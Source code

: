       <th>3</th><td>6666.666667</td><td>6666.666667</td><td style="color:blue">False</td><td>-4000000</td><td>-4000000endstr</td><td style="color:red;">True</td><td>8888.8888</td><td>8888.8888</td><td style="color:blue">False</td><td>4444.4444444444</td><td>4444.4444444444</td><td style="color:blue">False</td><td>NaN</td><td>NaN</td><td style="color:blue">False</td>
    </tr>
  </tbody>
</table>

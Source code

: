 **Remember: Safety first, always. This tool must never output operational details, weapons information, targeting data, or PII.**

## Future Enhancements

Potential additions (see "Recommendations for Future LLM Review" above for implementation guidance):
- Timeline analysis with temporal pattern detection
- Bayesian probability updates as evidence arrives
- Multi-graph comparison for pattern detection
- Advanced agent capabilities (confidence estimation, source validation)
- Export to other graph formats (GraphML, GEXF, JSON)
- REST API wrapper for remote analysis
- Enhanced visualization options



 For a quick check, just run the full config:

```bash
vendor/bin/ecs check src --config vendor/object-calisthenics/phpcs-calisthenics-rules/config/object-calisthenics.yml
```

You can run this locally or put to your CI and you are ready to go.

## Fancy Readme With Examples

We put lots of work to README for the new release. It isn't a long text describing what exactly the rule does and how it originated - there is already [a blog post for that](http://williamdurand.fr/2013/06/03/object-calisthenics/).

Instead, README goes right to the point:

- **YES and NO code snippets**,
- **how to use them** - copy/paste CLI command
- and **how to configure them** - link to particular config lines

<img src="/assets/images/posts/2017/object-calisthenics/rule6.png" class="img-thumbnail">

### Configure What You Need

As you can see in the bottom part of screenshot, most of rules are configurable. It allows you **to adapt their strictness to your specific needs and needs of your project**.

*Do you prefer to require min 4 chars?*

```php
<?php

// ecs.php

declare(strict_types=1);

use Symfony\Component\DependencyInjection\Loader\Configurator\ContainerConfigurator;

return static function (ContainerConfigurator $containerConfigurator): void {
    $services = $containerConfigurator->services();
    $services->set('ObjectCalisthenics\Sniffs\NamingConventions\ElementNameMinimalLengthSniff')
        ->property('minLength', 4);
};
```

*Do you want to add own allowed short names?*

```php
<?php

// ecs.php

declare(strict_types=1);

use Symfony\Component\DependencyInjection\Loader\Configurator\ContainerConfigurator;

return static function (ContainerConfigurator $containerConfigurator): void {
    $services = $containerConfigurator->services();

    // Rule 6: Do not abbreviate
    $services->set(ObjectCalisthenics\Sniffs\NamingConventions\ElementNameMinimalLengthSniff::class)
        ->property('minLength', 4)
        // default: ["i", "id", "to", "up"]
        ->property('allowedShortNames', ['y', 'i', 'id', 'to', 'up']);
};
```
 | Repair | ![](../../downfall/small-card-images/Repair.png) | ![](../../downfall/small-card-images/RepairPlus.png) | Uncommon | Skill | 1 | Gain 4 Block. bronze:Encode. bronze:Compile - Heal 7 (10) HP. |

** WHAT YOU NEED TO DO **
Write the whole listing out again. Keep every line exactly as it is.

** RESPONSE AREA **
Source code

:       <th>3</th><td>6666.666667</td><td>6666.666667</td><td style="color:blue">False</td><td>-4000000</td><td>-4000000endstr</td><td style="color:red;">True</td><td>8888.8888</td><td>8888.8888</td><td style="color:blue">False</td><td>4444.4444444444</td><td>4444.4444444444</td><td style="color:blue">False</td><td>NaN</td><td>NaN</td><td style="color:blue">False</td>
    </tr>
  </tbody>
</table>

Source code

: **Remember: Safety first, always. This tool must never output operational details, weapons information, targeting data, or PII.**

## Future Enhancements

Potential additions (see "Recommendations for Future LLM Review" above for implementation guidance):
- Timeline analysis with temporal pattern detection
- Bayesian probability updates as evidence arrives
- Multi-graph comparison for pattern detection
- Advanced agent capabilities (confidence estimation, source validation)
- Export to other graph formats (GraphML, GEXF, JSON)
- REST API wrapper for remote analysis
- Enhanced visualization options



 For a quick check, just run the full config:

```bash
vendor/bin/ecs check src --config vendor/object-calisthenics/phpcs-calisthenics-rules/config/object-calisthenics.yml
```

You can run this locally or put to your CI and you are ready to go.

## Fancy Readme With Examples

We put lots of work to README for the new release. It isn't a long text describing what exactly the rule does and how it originated - there is already [a blog post for that](http://williamdurand.fr/2013/06/03/object-calisthenics/).

Instead, README goes right to the point:

- **YES and NO code snippets**,
- **how to use them** - copy/paste CLI command
- and **how to configure them** - link to particular config lines

<img src="/assets/images/posts/2017/object-calisthenics/rule6.png" class="img-thumbnail">

### Configure What You Need

As you can see in the bottom part of screenshot, most of rules are configurable. It allows you **to adapt their strictness to your specific needs and needs of your project**.

*Do you prefer to require min 4 chars?*

```php
<?php

// ecs.php

declare(strict_types=1);

use Symfony\Component\DependencyInjection\Loader\Configurator\ContainerConfigurator;

return static function (ContainerConfigurator $containerConfigurator): void {
    $services = $containerConfigurator->services();
    $services->set('ObjectCalisthenics\Sniffs\NamingConventions\ElementNameMinimalLengthSniff')
        ->property('minLength', 4);
};
```

*Do you want to add own allowed short names?*

```php
<?php

// ecs.php

declare(strict_types=1);

use Symfony\Component\DependencyInjection\Loader\Configurator\ContainerConfigurator;

return static function (ContainerConfigurator $containerConfigurator): void {
    $services = $containerConfigurator->services();

    // Rule 6: Do not abbreviate
    $services->set(ObjectCalisthenics\Sniffs\NamingConventions\ElementNameMinimalLengthSniff::class)
        ->property('minLength', 4)
        // default: ["i", "id", "to", "up"]
        ->property('allowedShortNames', ['y', 'i', 'id', 'to', 'up']);
};
```
 | Repair | ![](../../downfall/small-card-images/Repair.png) | ![](../../downfall/small-card-images/RepairPlus.png) | Uncommon | Skill | 1 | Gain 4 Block. bronze:Encode. bronze:Compile - Heal 7 (10) HP. |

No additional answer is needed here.